There was nothing to be done about it. On one cold night, I took spaghetti and meatballs to neighbors who, raising a 1-year-old and expecting another baby soon, had all been felled by an evil bug; on another evening, equally frigid, I placed our household’s third pizza order in a week, too sick to cook and only barely well enough to eat. The children were always in and out of the pediatrician’s office, always on and off amoxicillin, and hardly ever in school for more than a handful of consecutive days. When they were well, I was ill; when they were ill, I was looking after them. We socialized over FaceTime and text. It felt like the emotional wherewithal to bear the season was slowly draining out of my raw eyes and nose.

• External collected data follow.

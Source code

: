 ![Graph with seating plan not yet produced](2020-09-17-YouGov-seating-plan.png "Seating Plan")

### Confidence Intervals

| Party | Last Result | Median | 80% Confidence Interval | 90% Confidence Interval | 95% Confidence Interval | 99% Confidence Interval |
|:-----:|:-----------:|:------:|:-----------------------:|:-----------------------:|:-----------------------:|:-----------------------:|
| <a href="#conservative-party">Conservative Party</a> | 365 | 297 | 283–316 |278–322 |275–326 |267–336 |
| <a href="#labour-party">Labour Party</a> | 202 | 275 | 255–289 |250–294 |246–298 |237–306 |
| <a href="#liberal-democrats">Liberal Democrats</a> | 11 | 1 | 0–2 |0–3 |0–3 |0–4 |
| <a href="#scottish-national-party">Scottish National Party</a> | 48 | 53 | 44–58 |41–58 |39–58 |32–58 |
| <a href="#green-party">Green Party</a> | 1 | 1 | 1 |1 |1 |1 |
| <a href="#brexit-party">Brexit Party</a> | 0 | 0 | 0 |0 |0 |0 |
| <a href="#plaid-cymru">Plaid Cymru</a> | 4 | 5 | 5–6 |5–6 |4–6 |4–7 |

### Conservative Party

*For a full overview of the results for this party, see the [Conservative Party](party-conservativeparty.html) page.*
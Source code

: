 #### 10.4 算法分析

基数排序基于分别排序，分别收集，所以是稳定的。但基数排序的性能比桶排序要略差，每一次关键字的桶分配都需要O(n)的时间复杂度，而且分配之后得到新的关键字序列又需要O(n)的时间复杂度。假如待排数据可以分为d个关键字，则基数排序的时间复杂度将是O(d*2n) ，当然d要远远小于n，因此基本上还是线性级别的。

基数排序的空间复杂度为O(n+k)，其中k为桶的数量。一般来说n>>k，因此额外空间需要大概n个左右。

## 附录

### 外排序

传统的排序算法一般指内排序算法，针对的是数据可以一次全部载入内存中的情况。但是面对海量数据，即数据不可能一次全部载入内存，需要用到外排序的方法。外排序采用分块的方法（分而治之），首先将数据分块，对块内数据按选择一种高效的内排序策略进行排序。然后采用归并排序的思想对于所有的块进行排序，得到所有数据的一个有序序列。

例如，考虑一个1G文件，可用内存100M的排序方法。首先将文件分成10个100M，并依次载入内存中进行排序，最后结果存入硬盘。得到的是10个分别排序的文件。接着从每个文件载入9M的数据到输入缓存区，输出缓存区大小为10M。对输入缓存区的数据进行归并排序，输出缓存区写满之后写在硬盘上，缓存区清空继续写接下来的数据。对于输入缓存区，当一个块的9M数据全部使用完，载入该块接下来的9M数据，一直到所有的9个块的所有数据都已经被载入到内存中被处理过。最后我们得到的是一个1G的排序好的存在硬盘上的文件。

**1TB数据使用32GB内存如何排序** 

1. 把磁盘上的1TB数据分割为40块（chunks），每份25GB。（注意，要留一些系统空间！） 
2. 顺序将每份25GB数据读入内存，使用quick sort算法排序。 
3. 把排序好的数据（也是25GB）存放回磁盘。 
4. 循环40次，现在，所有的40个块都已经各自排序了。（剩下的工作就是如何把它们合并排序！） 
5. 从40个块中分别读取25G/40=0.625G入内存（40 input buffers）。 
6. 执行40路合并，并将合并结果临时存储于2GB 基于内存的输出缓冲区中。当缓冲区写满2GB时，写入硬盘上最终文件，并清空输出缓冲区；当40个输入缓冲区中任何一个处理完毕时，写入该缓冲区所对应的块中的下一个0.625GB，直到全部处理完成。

Perhaps the only surprise of the season was that after navigating the pandemic, society turned out to still be fundamentally inflexible with respect to illness. This is especially the case if both parents in a home with children work out of the house, or if a family is led by a single parent. There still remains, for example, a dearth of policies that would allow parents time off to care for sick children without sacrificing their own sick leave, which seemed in precious short supply this winter. And that’s if one can get any sick leave at all—as the Department of Labor currently advises (or ominously warns?), “there are no federal legal requirements for paid sick leave.” Companies subject to the Family and Medical Leave Act are required to offer employees unpaid sick leave, but that still presents individuals with a stark choice: Make the money you need to care for yourself and your family during periods of illness, or rest and recover and limit the spread of contagion by staying home.

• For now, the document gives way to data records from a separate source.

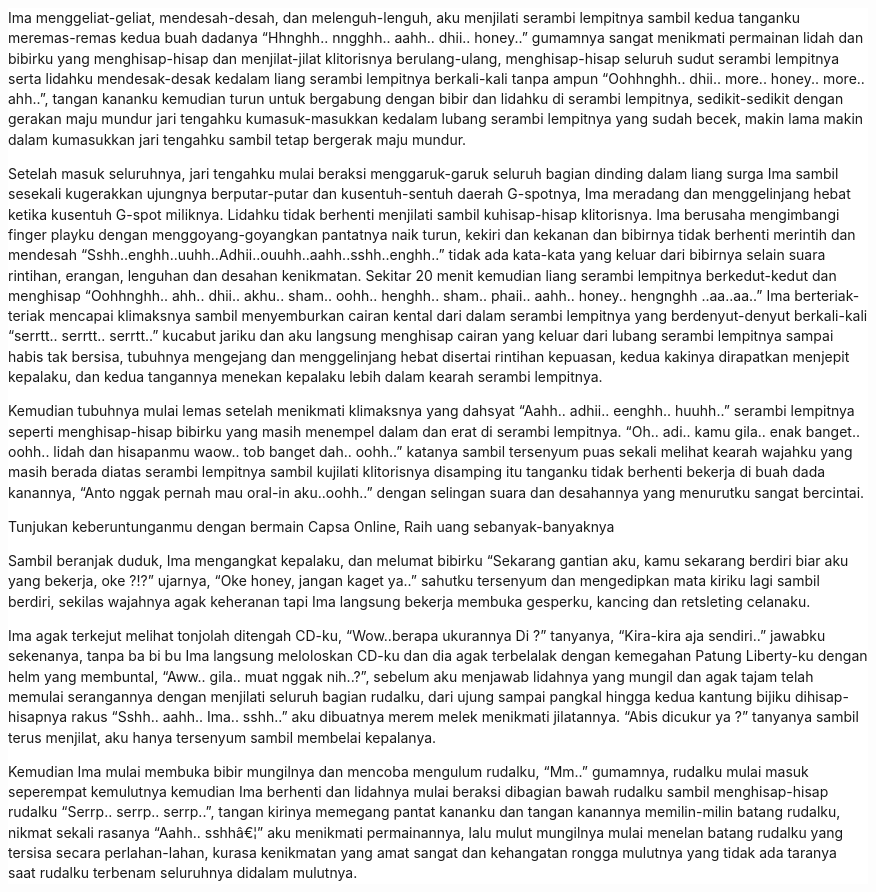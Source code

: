 Ima menggeliat-geliat, mendesah-desah, dan melenguh-lenguh, aku menjilati serambi lempitnya sambil kedua tanganku meremas-remas kedua buah dadanya “Hhnghh.. nngghh.. aahh.. dhii.. honey..” gumamnya sangat menikmati permainan lidah dan bibirku yang menghisap-hisap dan menjilat-jilat klitorisnya berulang-ulang, menghisap-hisap seluruh sudut serambi lempitnya serta lidahku mendesak-desak kedalam liang serambi lempitnya berkali-kali tanpa ampun “Oohhnghh.. dhii.. more.. honey.. more.. ahh..”, tangan kananku kemudian turun untuk bergabung dengan bibir dan lidahku di serambi lempitnya, sedikit-sedikit dengan gerakan maju mundur jari tengahku kumasuk-masukkan kedalam lubang serambi lempitnya yang sudah becek, makin lama makin dalam kumasukkan jari tengahku sambil tetap bergerak maju mundur.

Setelah masuk seluruhnya, jari tengahku mulai beraksi menggaruk-garuk seluruh bagian dinding dalam liang surga Ima sambil sesekali kugerakkan ujungnya berputar-putar dan kusentuh-sentuh daerah G-spotnya, Ima meradang dan menggelinjang hebat ketika kusentuh G-spot miliknya. Lidahku tidak berhenti menjilati sambil kuhisap-hisap klitorisnya. Ima berusaha mengimbangi finger playku dengan menggoyang-goyangkan pantatnya naik turun, kekiri dan kekanan dan bibirnya tidak berhenti merintih dan mendesah
“Sshh..enghh..uuhh..Adhii..ouuhh..aahh..sshh..enghh..” tidak ada kata-kata yang keluar dari bibirnya selain suara rintihan, erangan, lenguhan dan desahan kenikmatan. Sekitar 20 menit kemudian liang serambi lempitnya berkedut-kedut dan menghisap “Oohhnghh.. ahh.. dhii.. akhu.. sham.. oohh.. henghh.. sham.. phaii.. aahh.. honey.. hengnghh ..aa..aa..” Ima berteriak-teriak mencapai klimaksnya sambil menyemburkan cairan kental dari dalam serambi lempitnya yang berdenyut-denyut berkali-kali “serrtt.. serrtt.. serrtt..” kucabut jariku dan aku langsung menghisap cairan yang keluar dari lubang serambi lempitnya sampai habis tak bersisa, tubuhnya mengejang dan menggelinjang hebat disertai rintihan kepuasan, kedua kakinya dirapatkan menjepit kepalaku, dan kedua tangannya menekan kepalaku lebih dalam kearah serambi lempitnya.

Kemudian tubuhnya mulai lemas setelah menikmati klimaksnya yang dahsyat “Aahh.. adhii.. eenghh.. huuhh..” serambi lempitnya seperti menghisap-hisap bibirku yang masih menempel dalam dan erat di serambi lempitnya. “Oh.. adi.. kamu gila.. enak banget.. oohh.. lidah dan hisapanmu waow.. tob banget dah.. oohh..” katanya sambil tersenyum puas sekali melihat kearah wajahku yang masih berada diatas serambi lempitnya sambil kujilati klitorisnya disamping itu tanganku tidak berhenti bekerja di buah dada kanannya, “Anto nggak pernah mau oral-in aku..oohh..” dengan selingan suara dan desahannya yang menurutku sangat bercintai.

Tunjukan keberuntunganmu dengan bermain Capsa Online, Raih uang sebanyak-banyaknya

Sambil beranjak duduk, Ima mengangkat kepalaku, dan melumat bibirku “Sekarang gantian aku, kamu sekarang berdiri biar aku yang bekerja, oke ?!?” ujarnya, “Oke honey, jangan kaget ya..” sahutku tersenyum dan mengedipkan mata kiriku lagi sambil berdiri, sekilas wajahnya agak keheranan tapi Ima langsung bekerja membuka gesperku, kancing dan retsleting celanaku.

Ima agak terkejut melihat tonjolah ditengah CD-ku, “Wow..berapa ukurannya Di ?” tanyanya, “Kira-kira aja sendiri..” jawabku sekenanya, tanpa ba bi bu Ima langsung meloloskan CD-ku dan dia agak terbelalak dengan kemegahan Patung Liberty-ku dengan helm yang membuntal, “Aww.. gila.. muat nggak nih..?”, sebelum aku menjawab lidahnya yang mungil dan agak tajam telah memulai serangannya dengan menjilati seluruh bagian rudalku, dari ujung sampai pangkal hingga kedua kantung bijiku dihisap-hisapnya rakus “Sshh.. aahh.. Ima.. sshh..” aku dibuatnya merem melek menikmati jilatannya. “Abis dicukur ya ?” tanyanya sambil terus menjilat, aku hanya tersenyum sambil membelai kepalanya.

Kemudian Ima mulai membuka bibir mungilnya dan mencoba mengulum rudalku, “Mm..” gumamnya, rudalku mulai masuk seperempat kemulutnya kemudian Ima berhenti dan lidahnya mulai beraksi dibagian bawah rudalku sambil menghisap-hisap rudalku “Serrp.. serrp.. serrp..”, tangan kirinya memegang pantat kananku dan tangan kanannya memilin-milin batang rudalku, nikmat sekali rasanya “Aahh.. sshhâ€¦” aku menikmati permainannya, lalu mulut mungilnya mulai menelan batang rudalku yang tersisa secara perlahan-lahan, kurasa kenikmatan yang amat sangat dan kehangatan rongga mulutnya yang tidak ada taranya saat rudalku terbenam seluruhnya didalam mulutnya.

As winter passes and (God willing) this long season of sickness fades into memory along with the public-health emergency that preceded it, we seem to be entering an era of the retrospective and the speculative: While some news agencies are looking back on the lockdown days of early COVID to try to understand what lessons our public-health policies taught us, others are bracing for the next pandemic, or gearing up for the political fallout of the debate over this one’s origins. All of these avenues of exploration provide potential room for discovery, especially with respect to our public-health architecture and the political and social management of another pandemic in the future. But they seem as yet insensitive to the very basic and animal fact of the pandemic and the winter it gave us this year: People get sick.

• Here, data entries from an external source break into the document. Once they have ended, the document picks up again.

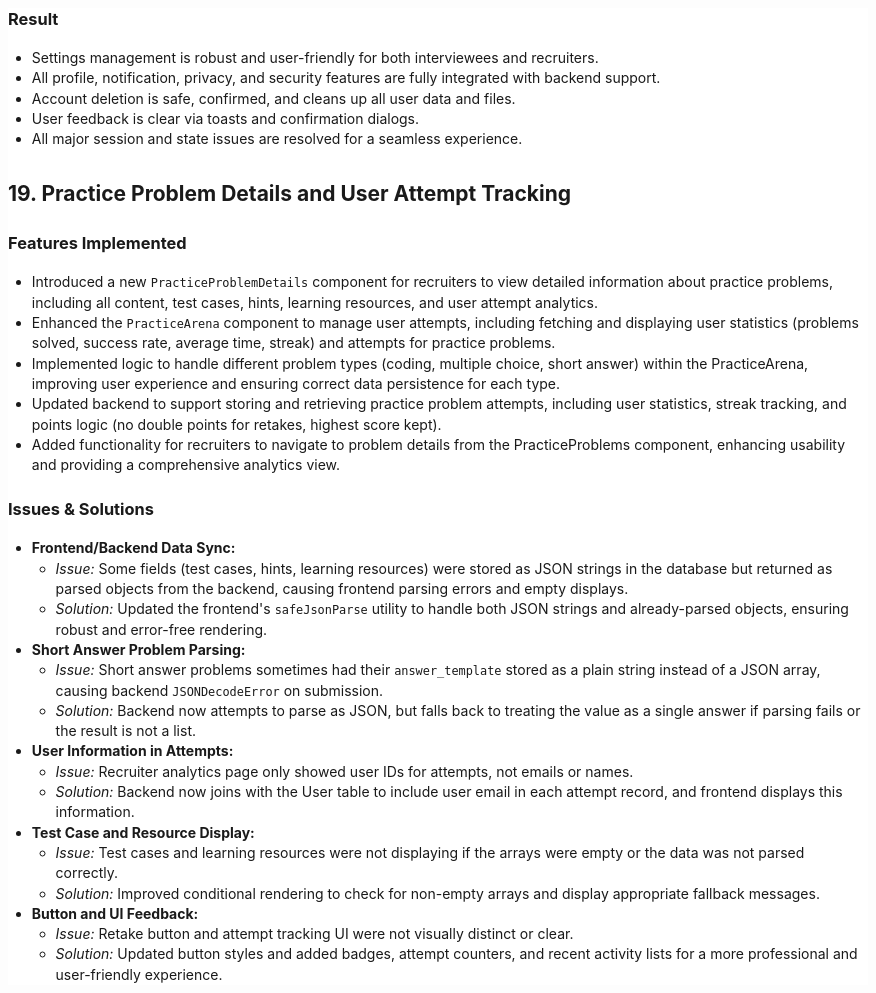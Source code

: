 ### Result
-  Settings management is robust and user-friendly for both interviewees and recruiters.
-  All profile, notification, privacy, and security features are fully integrated with backend support.
-  Account deletion is safe, confirmed, and cleans up all user data and files.
-  User feedback is clear via toasts and confirmation dialogs.
-  All major session and state issues are resolved for a seamless experience.

## 19. Practice Problem Details and User Attempt Tracking

### Features Implemented
- Introduced a new `PracticeProblemDetails` component for recruiters to view detailed information about practice problems, including all content, test cases, hints, learning resources, and user attempt analytics.
- Enhanced the `PracticeArena` component to manage user attempts, including fetching and displaying user statistics (problems solved, success rate, average time, streak) and attempts for practice problems.
- Implemented logic to handle different problem types (coding, multiple choice, short answer) within the PracticeArena, improving user experience and ensuring correct data persistence for each type.
- Updated backend to support storing and retrieving practice problem attempts, including user statistics, streak tracking, and points logic (no double points for retakes, highest score kept).
- Added functionality for recruiters to navigate to problem details from the PracticeProblems component, enhancing usability and providing a comprehensive analytics view.

### Issues & Solutions
- **Frontend/Backend Data Sync:**
  - *Issue:* Some fields (test cases, hints, learning resources) were stored as JSON strings in the database but returned as parsed objects from the backend, causing frontend parsing errors and empty displays.
  - *Solution:* Updated the frontend's `safeJsonParse` utility to handle both JSON strings and already-parsed objects, ensuring robust and error-free rendering.
- **Short Answer Problem Parsing:**
  - *Issue:* Short answer problems sometimes had their `answer_template` stored as a plain string instead of a JSON array, causing backend `JSONDecodeError` on submission.
  - *Solution:* Backend now attempts to parse as JSON, but falls back to treating the value as a single answer if parsing fails or the result is not a list.
- **User Information in Attempts:**
  - *Issue:* Recruiter analytics page only showed user IDs for attempts, not emails or names.
  - *Solution:* Backend now joins with the User table to include user email in each attempt record, and frontend displays this information.
- **Test Case and Resource Display:**
  - *Issue:* Test cases and learning resources were not displaying if the arrays were empty or the data was not parsed correctly.
  - *Solution:* Improved conditional rendering to check for non-empty arrays and display appropriate fallback messages.
- **Button and UI Feedback:**
  - *Issue:* Retake button and attempt tracking UI were not visually distinct or clear.
  - *Solution:* Updated button styles and added badges, attempt counters, and recent activity lists for a more professional and user-friendly experience.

There is a profound helplessness to falling ill, even in cases of ultimately mild and transient illness—which nevertheless can take the form of long, grueling, raw struggling against mucus and body aches. There is even greater helplessness in caring for another in their time of sickness—especially a child, when you have been up to this point the source of every imaginable comfort. If the pandemic ought to have given us anything, it should have been a more universal empathy toward the condition of illness, of being susceptible to getting sick. It should have been a more urgent will to enact policies that would give people—all people—time to rest and recover when stricken with illness. It should have left us with the impression that the foundations of our society aren’t terribly different from those of Henry Knighton’s, and are subject to the same disruption by pathogens.
Now, as the light warms and the winter mornings take on the color of spring, I have sorted my mail, washed my dishes, folded my laundry. There was a time in the winter when I was out sick at work with nobody to report it to, so ill were my immediate superiors; that seems like a long time ago now, and I do want to wish it away. But the chill of this winter seems to be lingering long after the frost, because I was once unaware of how close our civilization is to trembling and breaking under the weight of plague.